▶ [Task goal]
For each line in the data below, write an exact copy.

Data records
····················

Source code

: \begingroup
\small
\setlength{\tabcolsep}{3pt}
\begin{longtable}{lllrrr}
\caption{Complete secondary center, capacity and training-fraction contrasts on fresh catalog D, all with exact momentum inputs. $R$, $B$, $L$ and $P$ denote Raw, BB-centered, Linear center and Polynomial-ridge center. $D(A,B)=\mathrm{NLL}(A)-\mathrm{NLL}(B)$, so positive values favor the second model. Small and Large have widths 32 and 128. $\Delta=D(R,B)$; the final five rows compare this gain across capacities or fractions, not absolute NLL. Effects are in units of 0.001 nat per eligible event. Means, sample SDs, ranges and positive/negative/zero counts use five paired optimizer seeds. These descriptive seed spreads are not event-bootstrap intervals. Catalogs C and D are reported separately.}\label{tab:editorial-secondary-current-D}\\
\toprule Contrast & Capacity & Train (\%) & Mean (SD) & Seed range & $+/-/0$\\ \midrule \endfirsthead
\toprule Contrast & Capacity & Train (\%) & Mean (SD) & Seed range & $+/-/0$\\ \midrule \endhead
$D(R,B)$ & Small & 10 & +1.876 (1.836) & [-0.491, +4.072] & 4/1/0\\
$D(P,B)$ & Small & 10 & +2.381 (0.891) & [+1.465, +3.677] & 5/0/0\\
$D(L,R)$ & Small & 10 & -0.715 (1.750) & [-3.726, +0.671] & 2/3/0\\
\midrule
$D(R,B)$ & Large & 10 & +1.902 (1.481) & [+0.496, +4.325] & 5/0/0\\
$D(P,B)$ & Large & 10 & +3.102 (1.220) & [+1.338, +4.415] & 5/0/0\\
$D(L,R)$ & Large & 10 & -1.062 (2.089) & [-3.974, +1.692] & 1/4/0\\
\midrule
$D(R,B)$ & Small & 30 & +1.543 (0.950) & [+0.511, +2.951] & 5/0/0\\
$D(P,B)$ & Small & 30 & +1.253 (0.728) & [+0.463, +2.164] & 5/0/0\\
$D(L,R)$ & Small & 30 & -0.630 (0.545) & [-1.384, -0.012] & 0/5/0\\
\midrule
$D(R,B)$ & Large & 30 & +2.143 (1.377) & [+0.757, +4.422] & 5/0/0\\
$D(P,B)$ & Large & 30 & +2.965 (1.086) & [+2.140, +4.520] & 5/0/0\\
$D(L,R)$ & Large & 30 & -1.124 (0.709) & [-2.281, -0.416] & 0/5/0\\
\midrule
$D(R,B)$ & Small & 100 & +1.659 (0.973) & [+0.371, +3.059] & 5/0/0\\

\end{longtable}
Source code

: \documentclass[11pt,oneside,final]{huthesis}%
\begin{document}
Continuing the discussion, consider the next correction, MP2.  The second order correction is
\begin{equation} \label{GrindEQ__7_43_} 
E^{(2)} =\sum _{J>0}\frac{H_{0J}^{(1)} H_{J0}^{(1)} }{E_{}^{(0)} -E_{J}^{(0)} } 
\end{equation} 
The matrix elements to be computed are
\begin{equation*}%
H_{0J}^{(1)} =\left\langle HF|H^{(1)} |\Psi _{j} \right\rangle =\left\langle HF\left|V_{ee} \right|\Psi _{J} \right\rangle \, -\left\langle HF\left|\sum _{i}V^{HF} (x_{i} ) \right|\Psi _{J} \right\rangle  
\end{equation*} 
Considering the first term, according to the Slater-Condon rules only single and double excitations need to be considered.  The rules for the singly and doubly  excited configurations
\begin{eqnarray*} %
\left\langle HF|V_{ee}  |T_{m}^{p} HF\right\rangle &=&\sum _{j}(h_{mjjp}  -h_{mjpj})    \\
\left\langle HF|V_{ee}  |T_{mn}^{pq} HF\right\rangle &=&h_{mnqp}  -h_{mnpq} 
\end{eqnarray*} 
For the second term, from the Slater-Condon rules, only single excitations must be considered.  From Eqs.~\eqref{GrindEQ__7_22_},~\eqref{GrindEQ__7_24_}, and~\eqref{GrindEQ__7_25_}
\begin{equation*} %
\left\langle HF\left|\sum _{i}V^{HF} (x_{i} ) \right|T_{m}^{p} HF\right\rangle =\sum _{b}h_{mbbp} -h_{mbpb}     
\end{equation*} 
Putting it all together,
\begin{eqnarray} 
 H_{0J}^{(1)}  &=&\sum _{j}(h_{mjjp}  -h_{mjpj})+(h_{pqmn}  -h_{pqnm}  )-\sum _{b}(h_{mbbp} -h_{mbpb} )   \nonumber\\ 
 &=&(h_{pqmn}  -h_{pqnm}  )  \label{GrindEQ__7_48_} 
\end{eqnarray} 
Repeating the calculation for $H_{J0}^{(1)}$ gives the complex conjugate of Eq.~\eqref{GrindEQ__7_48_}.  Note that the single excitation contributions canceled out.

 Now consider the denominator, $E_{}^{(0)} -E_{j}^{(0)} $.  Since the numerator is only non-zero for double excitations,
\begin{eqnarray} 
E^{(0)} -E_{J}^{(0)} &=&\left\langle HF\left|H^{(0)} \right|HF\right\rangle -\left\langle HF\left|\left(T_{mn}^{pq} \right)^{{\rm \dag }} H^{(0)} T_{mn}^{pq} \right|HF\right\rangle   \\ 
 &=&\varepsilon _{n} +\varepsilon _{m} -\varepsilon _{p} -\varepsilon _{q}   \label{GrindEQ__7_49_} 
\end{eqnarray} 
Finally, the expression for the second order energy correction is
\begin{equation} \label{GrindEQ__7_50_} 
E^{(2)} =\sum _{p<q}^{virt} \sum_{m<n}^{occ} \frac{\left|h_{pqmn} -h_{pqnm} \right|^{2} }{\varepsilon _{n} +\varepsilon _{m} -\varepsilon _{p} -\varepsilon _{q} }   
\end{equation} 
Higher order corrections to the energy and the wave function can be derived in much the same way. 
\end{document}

····················

▶ [Exercise result]
Source code

: \begingroup
\small
\setlength{\tabcolsep}{3pt}
\begin{longtable}{lllrrr}
\caption{Complete secondary center, capacity and training-fraction contrasts on fresh catalog D, all with exact momentum inputs. $R$, $B$, $L$ and $P$ denote Raw, BB-centered, Linear center and Polynomial-ridge center. $D(A,B)=\mathrm{NLL}(A)-\mathrm{NLL}(B)$, so positive values favor the second model. Small and Large have widths 32 and 128. $\Delta=D(R,B)$; the final five rows compare this gain across capacities or fractions, not absolute NLL. Effects are in units of 0.001 nat per eligible event. Means, sample SDs, ranges and positive/negative/zero counts use five paired optimizer seeds. These descriptive seed spreads are not event-bootstrap intervals. Catalogs C and D are reported separately.}\label{tab:editorial-secondary-current-D}\\
\toprule Contrast & Capacity & Train (\%) & Mean (SD) & Seed range & $+/-/0$\\ \midrule \endfirsthead
\toprule Contrast & Capacity & Train (\%) & Mean (SD) & Seed range & $+/-/0$\\ \midrule \endhead
$D(R,B)$ & Small & 10 & +1.876 (1.836) & [-0.491, +4.072] & 4/1/0\\
$D(P,B)$ & Small & 10 & +2.381 (0.891) & [+1.465, +3.677] & 5/0/0\\
$D(L,R)$ & Small & 10 & -0.715 (1.750) & [-3.726, +0.671] & 2/3/0\\
\midrule
$D(R,B)$ & Large & 10 & +1.902 (1.481) & [+0.496, +4.325] & 5/0/0\\
$D(P,B)$ & Large & 10 & +3.102 (1.220) & [+1.338, +4.415] & 5/0/0\\
$D(L,R)$ & Large & 10 & -1.062 (2.089) & [-3.974, +1.692] & 1/4/0\\
\midrule
$D(R,B)$ & Small & 30 & +1.543 (0.950) & [+0.511, +2.951] & 5/0/0\\
$D(P,B)$ & Small & 30 & +1.253 (0.728) & [+0.463, +2.164] & 5/0/0\\
$D(L,R)$ & Small & 30 & -0.630 (0.545) & [-1.384, -0.012] & 0/5/0\\
\midrule
$D(R,B)$ & Large & 30 & +2.143 (1.377) & [+0.757, +4.422] & 5/0/0\\
$D(P,B)$ & Large & 30 & +2.965 (1.086) & [+2.140, +4.520] & 5/0/0\\
$D(L,R)$ & Large & 30 & -1.124 (0.709) & [-2.281, -0.416] & 0/5/0\\
\midrule
$D(R,B)$ & Small & 100 & +1.659 (0.973) & [+0.371, +3.059] & 5/0/0\\

\end{longtable}
Source code

: \documentclass[11pt,oneside,final]{huthesis}%
\begin{document}
Continuing the discussion, consider the next correction, MP2.  The second order correction is
\begin{equation} \label{GrindEQ__7_43_} 
E^{(2)} =\sum _{J>0}\frac{H_{0J}^{(1)} H_{J0}^{(1)} }{E_{}^{(0)} -E_{J}^{(0)} } 
\end{equation} 
The matrix elements to be computed are
\begin{equation*}%
H_{0J}^{(1)} =\left\langle HF|H^{(1)} |\Psi _{j} \right\rangle =\left\langle HF\left|V_{ee} \right|\Psi _{J} \right\rangle \, -\left\langle HF\left|\sum _{i}V^{HF} (x_{i} ) \right|\Psi _{J} \right\rangle  
\end{equation*} 
Considering the first term, according to the Slater-Condon rules only single and double excitations need to be considered.  The rules for the singly and doubly  excited configurations
\begin{eqnarray*} %
\left\langle HF|V_{ee}  |T_{m}^{p} HF\right\rangle &=&\sum _{j}(h_{mjjp}  -h_{mjpj})    \\
\left\langle HF|V_{ee}  |T_{mn}^{pq} HF\right\rangle &=&h_{mnqp}  -h_{mnpq} 
\end{eqnarray*} 
For the second term, from the Slater-Condon rules, only single excitations must be considered.  From Eqs.~\eqref{GrindEQ__7_22_},~\eqref{GrindEQ__7_24_}, and~\eqref{GrindEQ__7_25_}
\begin{equation*} %
\left\langle HF\left|\sum _{i}V^{HF} (x_{i} ) \right|T_{m}^{p} HF\right\rangle =\sum _{b}h_{mbbp} -h_{mbpb}     
\end{equation*} 
Putting it all together,
\begin{eqnarray} 
 H_{0J}^{(1)}  &=&\sum _{j}(h_{mjjp}  -h_{mjpj})+(h_{pqmn}  -h_{pqnm}  )-\sum _{b}(h_{mbbp} -h_{mbpb} )   \nonumber\\ 
 &=&(h_{pqmn}  -h_{pqnm}  )  \label{GrindEQ__7_48_} 
\end{eqnarray} 
Repeating the calculation for $H_{J0}^{(1)}$ gives the complex conjugate of Eq.~\eqref{GrindEQ__7_48_}.  Note that the single excitation contributions canceled out.

 Now consider the denominator, $E_{}^{(0)} -E_{j}^{(0)} $.  Since the numerator is only non-zero for double excitations,
\begin{eqnarray} 
E^{(0)} -E_{J}^{(0)} &=&\left\langle HF\left|H^{(0)} \right|HF\right\rangle -\left\langle HF\left|\left(T_{mn}^{pq} \right)^{{\rm \dag }} H^{(0)} T_{mn}^{pq} \right|HF\right\rangle   \\ 
 &=&\varepsilon _{n} +\varepsilon _{m} -\varepsilon _{p} -\varepsilon _{q}   \label{GrindEQ__7_49_} 
\end{eqnarray} 
Finally, the expression for the second order energy correction is
\begin{equation} \label{GrindEQ__7_50_} 
E^{(2)} =\sum _{p<q}^{virt} \sum_{m<n}^{occ} \frac{\left|h_{pqmn} -h_{pqnm} \right|^{2} }{\varepsilon _{n} +\varepsilon _{m} -\varepsilon _{p} -\varepsilon _{q} }   
\end{equation} 
Higher order corrections to the energy and the wave function can be derived in much the same way. 
\end{document}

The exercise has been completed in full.